Lorlatinib/lorlatinib is developed and produced by which company
Lorlatinib is a third-generation ALK/ROS1 tyrosine kinase inhibitor developed and produced by Pfizer Inc., a world-renowned pharmaceutical company. The development of this drug aims to overcome the resistance problems faced by the first two generations of ALK inhibitors during treatment, especially to provide more powerful and penetrating treatments when patients have brain metastases or target mutations. Pfizer has long-term accumulation and rich experience in the field of molecularly targeted drugs, and lorlatinib is a key part of this strategic layout.

Pfizer used advanced structure optimization technology in the development of lorlatinib, which gave it a higher affinity for theALK mutation site at the molecular level and good penetration into the central nervous system.
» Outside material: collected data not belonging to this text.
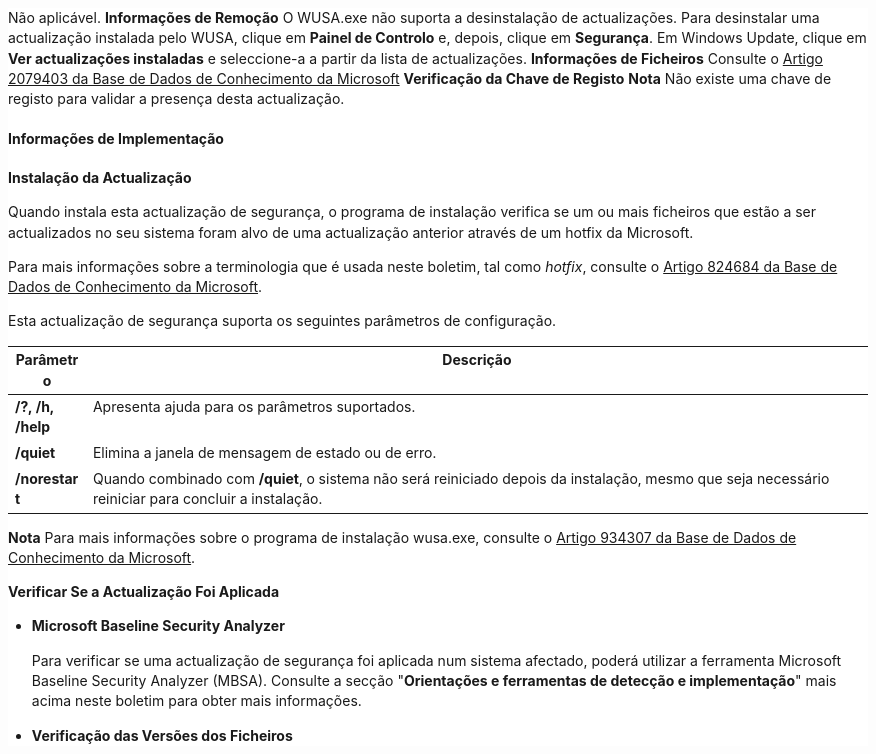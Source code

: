 <td style="border:1px solid black;">Não aplicável.</td>
</tr>
<tr class="odd">
<td style="border:1px solid black;"><strong>Informações de Remoção</strong></td>
<td style="border:1px solid black;">O WUSA.exe não suporta a desinstalação de actualizações. Para desinstalar uma actualização instalada pelo WUSA, clique em <strong>Painel de Controlo</strong> e, depois, clique em <strong>Segurança</strong>. Em Windows Update, clique em <strong>Ver actualizações instaladas</strong> e seleccione-a a partir da lista de actualizações.</td>
</tr>
<tr class="even">
<td style="border:1px solid black;"><strong>Informações de Ficheiros</strong></td>
<td style="border:1px solid black;">Consulte o <a href="http://support.microsoft.com/kb/2079403">Artigo 2079403 da Base de Dados de Conhecimento da Microsoft</a></td>
</tr>
<tr class="odd">
<td style="border:1px solid black;"><strong>Verificação da Chave de Registo</strong></td>
<td style="border:1px solid black;"><strong>Nota</strong> Não existe uma chave de registo para validar a presença desta actualização.</td>
</tr>
</tbody>
</table>
  
#### Informações de Implementação
  
**Instalação da Actualização**
  
Quando instala esta actualização de segurança, o programa de instalação verifica se um ou mais ficheiros que estão a ser actualizados no seu sistema foram alvo de uma actualização anterior através de um hotfix da Microsoft.
  
Para mais informações sobre a terminologia que é usada neste boletim, tal como *hotfix*, consulte o [Artigo 824684 da Base de Dados de Conhecimento da Microsoft](http://support.microsoft.com/kb/824684).
  
Esta actualização de segurança suporta os seguintes parâmetros de configuração.
  
| Parâmetro         | Descrição                                                                                                                                            |  
|-------------------|------------------------------------------------------------------------------------------------------------------------------------------------------|  
| **/?, /h, /help** | Apresenta ajuda para os parâmetros suportados.                                                                                                       |  
| **/quiet**        | Elimina a janela de mensagem de estado ou de erro.                                                                                                   |  
| **/norestart**    | Quando combinado com **/quiet**, o sistema não será reiniciado depois da instalação, mesmo que seja necessário reiniciar para concluir a instalação. |
  
**Nota** Para mais informações sobre o programa de instalação wusa.exe, consulte o [Artigo 934307 da Base de Dados de Conhecimento da Microsoft](http://support.microsoft.com/kb/934307).
  
**Verificar Se a Actualização Foi Aplicada**
  
-   **Microsoft Baseline Security Analyzer**
  
    Para verificar se uma actualização de segurança foi aplicada num sistema afectado, poderá utilizar a ferramenta Microsoft Baseline Security Analyzer (MBSA). Consulte a secção "**Orientações e ferramentas de detecção e implementação**" mais acima neste boletim para obter mais informações.
  
-   **Verificação das Versões dos Ficheiros**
This makes the drug significantly more effective than previous-generation drugs in patients with brain metastases. Lorlatinib has received priority review status from regulatory agencies in multiple countries and regions and has been approved for the treatment of patients with ALK-positive non-small cell lung cancer (NSCLC), especially in the sequential regimen after failure of first- and second-generation ALK inhibitors such as crizotinib, alectinib or ceritinib.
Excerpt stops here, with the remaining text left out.